Dataproc Serverless#

Dataproc Serverless allows users to run Spark workloads without the need to provision and manage their own clusters.

Accelerating Batch Workloads with GPUs on Dataproc Serverless:#

For instructions on how to leverage L4 and A100 GPUs to accelerate Spark workloads,

refer to the following guide.

Dataproc Serverless Runtime RAPIDS Version:#

Version

RAPIDS Accelerator Jar

1.1 LTS

rapids-4-spark_2.12-24.02.0.jar

1.2

rapids-4-spark_2.12-24.04.0.jar

2.0

rapids-4-spark_2.13-24.02.0.jar

2.1

rapids-4-spark_2.13-24.02.0.jar

2.2

rapids-4-spark_2.13-24.04.0.jar

Creating a Serverless Batch Workload with RAPIDS Accelerator:#

NOTE: Currently, the dataproc serverless jvm config for default charset is set based on the container configs which is US-ASCII and not UTF-8. Rapids users must set the jvm config -Dfile.encoding=UTF-8 explicitly to leverage full capabilities of the plugin. A future release of dataproc serverless 2.2 will change this back to UTF-8.

To get started with Dataproc Serverless, use the following example:

join-dataframes.py#

 1from pyspark.sql import SparkSession
 2
 3# Initialize a Spark session
 4spark = SparkSession.builder.appName("DataFrameJoin").getOrCreate()
 5
 6# Create two DataFrames
 7df1 = spark.range(1, 10000001).toDF("a")
 8df2 = spark.range(1, 10000001).toDF("b")
 9
10# Perform the join and count
11result = df1.join(df2, df1["a"] == df2["b"]).count()
12
13# Display the result
14print(result)
15
16# Stop the Spark session
17spark.stop()

Spark Batch Submission Command:#

 1NUM_EXECUTORS=2
 2EXEC_CORES=8
 3DRIVER_CORES=4
 4DISK_SIZE=375G
 5BATCH_ID=join-df
 6BUCKET=your-bucket
 7
 8gcloud dataproc batches submit \
 9pyspark \
10--batch $BATCH_ID ./join-dataframes.py \
11--deps-bucket $BUCKET \
12--version 1.1 \
13--subnet default \
14--properties \
15spark.executor.instances=$NUM_EXECUTORS,\
16spark.driver.cores=$DRIVER_CORES,\
17spark.executor.cores=$EXEC_CORES,\
18spark.dataproc.driver.compute.tier=premium,\
19spark.dataproc.executor.compute.tier=premium,\
20spark.dataproc.executor.resource.accelerator.type=l4,\
21spark.dataproc.driver.disk.tier=premium,\
22spark.dataproc.executor.disk.tier=premium,\
23spark.dataproc.driver.disk.size=$DISK_SIZE

Refer to the Supported Spark properties to understand the resource allocation properties in Dataproc Serverless.

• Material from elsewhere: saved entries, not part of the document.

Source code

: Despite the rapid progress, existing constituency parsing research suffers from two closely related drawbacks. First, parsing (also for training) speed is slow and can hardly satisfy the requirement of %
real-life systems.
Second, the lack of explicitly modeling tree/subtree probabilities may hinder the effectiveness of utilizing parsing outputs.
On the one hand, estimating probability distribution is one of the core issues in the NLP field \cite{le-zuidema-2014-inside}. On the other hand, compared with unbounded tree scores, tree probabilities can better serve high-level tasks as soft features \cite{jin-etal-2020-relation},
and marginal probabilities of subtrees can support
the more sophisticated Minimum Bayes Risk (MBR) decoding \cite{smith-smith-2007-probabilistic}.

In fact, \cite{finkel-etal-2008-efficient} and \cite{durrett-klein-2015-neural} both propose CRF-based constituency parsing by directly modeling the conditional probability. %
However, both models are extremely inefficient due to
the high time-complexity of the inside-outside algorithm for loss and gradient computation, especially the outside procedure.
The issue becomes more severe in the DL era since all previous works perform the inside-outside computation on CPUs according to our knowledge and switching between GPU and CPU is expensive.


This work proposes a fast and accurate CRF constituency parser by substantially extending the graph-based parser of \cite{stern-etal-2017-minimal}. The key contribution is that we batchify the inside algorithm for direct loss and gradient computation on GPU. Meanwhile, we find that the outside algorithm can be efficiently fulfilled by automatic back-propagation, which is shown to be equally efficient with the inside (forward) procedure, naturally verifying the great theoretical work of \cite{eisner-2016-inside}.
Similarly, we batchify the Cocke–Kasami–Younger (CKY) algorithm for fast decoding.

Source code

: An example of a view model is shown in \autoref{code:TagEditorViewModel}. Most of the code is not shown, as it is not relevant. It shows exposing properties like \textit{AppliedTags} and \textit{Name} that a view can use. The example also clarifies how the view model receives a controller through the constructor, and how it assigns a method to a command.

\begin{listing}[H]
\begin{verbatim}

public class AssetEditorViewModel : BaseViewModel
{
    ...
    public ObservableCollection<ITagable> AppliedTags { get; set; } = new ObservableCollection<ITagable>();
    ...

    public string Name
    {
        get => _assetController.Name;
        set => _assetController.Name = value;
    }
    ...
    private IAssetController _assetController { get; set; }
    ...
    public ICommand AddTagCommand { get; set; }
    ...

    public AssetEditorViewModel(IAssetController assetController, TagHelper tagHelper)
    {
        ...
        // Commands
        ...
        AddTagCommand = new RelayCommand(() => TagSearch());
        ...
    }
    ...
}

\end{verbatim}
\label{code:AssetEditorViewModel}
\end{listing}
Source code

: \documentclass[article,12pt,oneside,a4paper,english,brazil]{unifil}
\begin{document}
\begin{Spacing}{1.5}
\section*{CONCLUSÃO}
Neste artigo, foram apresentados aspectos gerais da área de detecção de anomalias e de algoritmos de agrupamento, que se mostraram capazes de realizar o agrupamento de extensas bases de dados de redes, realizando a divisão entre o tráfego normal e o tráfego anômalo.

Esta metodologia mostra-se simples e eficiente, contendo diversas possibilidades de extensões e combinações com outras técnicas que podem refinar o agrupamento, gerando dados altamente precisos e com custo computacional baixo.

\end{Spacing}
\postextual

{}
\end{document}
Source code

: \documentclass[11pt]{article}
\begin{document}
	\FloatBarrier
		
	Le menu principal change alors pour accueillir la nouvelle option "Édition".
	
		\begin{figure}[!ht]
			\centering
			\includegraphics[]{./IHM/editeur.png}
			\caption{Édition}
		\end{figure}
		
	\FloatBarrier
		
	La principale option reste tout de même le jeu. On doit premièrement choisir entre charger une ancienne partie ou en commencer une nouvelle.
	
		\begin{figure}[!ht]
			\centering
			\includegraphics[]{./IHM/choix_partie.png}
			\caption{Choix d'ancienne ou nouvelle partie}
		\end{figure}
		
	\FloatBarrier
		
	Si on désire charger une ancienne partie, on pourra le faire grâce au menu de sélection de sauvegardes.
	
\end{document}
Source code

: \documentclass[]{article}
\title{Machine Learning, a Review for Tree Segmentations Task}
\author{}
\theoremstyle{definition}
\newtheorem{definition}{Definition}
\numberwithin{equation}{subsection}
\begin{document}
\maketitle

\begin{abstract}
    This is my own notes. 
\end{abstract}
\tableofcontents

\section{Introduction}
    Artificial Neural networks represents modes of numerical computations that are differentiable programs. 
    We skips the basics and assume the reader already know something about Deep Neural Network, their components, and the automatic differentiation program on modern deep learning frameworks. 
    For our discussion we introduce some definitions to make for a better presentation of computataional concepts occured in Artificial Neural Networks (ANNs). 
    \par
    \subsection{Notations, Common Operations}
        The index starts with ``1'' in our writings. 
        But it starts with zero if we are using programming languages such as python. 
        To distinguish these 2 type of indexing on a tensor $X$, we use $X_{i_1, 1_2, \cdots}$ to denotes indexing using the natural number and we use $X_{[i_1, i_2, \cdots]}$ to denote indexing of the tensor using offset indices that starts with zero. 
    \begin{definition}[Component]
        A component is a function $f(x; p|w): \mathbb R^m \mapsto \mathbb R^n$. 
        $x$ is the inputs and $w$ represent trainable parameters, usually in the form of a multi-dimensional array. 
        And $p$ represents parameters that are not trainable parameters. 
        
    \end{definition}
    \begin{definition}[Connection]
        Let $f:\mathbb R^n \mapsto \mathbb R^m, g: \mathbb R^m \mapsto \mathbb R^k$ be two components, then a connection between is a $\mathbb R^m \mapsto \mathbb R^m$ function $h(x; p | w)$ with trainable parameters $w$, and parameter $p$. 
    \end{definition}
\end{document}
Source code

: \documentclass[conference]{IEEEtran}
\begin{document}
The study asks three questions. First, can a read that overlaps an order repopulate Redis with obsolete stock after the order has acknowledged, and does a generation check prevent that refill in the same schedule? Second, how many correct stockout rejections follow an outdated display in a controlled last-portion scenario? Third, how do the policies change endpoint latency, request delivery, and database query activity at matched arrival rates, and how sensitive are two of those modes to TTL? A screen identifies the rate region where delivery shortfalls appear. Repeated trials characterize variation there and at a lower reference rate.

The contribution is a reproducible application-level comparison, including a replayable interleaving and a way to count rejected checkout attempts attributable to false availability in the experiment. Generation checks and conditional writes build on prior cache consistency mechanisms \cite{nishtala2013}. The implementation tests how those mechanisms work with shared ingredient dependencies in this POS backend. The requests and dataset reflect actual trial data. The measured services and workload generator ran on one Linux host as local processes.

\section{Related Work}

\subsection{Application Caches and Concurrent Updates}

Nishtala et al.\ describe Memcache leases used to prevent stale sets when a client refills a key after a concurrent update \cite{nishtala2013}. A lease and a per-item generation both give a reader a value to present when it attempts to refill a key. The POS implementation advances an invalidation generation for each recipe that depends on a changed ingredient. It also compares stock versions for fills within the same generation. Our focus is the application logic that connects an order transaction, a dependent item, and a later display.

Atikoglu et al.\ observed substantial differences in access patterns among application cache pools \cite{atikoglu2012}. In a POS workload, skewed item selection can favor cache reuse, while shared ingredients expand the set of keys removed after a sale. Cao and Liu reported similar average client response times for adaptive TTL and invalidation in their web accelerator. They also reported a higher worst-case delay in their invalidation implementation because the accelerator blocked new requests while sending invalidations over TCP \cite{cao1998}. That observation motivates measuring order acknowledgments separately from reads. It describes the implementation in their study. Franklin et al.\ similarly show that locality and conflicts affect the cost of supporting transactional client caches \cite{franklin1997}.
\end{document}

Logging Configuration for Serverless Workloads:#

Event Logs: There are two options for configuring event logs on Serverless:

  1. Using Persistent History Server (PHS): - Use the --history-server-cluster argument to attach the History Server, which will automatically configure spark.eventLog.dir.

  2. Explicitly Using spark.eventLog Properties: - Configure event logs by setting spark.eventLog.enabled=true and spark.eventLog.dir=gs://<bucket-name>/eventLogs.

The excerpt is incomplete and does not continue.